BEGIN RECORDED DATA

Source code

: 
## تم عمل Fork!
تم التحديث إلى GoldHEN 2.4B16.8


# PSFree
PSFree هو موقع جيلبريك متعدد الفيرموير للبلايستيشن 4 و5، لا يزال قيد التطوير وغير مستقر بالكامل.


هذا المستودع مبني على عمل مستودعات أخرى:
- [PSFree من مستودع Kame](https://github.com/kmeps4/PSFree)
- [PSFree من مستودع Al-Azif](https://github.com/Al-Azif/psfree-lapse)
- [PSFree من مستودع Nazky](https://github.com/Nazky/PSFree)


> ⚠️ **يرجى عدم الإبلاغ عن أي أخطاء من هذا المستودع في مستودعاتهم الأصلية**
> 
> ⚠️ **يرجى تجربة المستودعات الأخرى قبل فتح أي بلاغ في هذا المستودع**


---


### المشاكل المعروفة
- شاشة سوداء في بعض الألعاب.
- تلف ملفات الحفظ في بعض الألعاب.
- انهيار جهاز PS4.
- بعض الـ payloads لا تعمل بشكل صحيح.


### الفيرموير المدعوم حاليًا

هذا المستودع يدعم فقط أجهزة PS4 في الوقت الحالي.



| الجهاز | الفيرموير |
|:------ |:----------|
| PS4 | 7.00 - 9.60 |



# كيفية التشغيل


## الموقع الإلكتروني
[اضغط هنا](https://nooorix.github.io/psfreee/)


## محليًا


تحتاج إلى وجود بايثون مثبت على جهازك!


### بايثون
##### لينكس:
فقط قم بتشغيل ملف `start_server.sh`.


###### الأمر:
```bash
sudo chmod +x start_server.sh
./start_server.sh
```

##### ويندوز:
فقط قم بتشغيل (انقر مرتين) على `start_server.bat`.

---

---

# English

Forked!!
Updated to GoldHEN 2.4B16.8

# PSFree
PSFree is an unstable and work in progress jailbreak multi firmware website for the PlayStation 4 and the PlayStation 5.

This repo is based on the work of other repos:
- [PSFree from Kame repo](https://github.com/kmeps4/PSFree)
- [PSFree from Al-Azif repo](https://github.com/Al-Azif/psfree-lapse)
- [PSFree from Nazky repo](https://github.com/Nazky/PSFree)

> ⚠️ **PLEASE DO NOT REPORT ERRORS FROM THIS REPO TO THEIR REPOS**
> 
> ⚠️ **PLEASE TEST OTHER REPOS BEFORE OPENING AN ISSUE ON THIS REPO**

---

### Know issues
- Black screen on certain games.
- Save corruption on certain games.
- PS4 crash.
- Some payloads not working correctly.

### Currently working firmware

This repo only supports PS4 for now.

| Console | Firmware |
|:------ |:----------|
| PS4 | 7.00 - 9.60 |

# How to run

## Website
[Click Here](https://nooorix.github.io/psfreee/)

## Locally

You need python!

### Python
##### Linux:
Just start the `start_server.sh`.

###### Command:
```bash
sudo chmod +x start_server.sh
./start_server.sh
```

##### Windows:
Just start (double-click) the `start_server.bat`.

END RECORDED DATA

#### [TASK DIRECTIONS]
Nothing but lines that contain "https" should appear in the answer. Copy each from the records.

#### [RESULT OF THIS EXERCISE]
- [PSFree من مستودع Kame](https://github.com/kmeps4/PSFree)
- [PSFree من مستودع Al-Azif](https://github.com/Al-Azif/psfree-lapse)
- [PSFree من مستودع Nazky](https://github.com/Nazky/PSFree)
[اضغط هنا](https://nooorix.github.io/psfreee/)
- [PSFree from Kame repo](https://github.com/kmeps4/PSFree)
- [PSFree from Al-Azif repo](https://github.com/Al-Azif/psfree-lapse)
- [PSFree from Nazky repo](https://github.com/Nazky/PSFree)
[Click Here](https://nooorix.github.io/psfreee/)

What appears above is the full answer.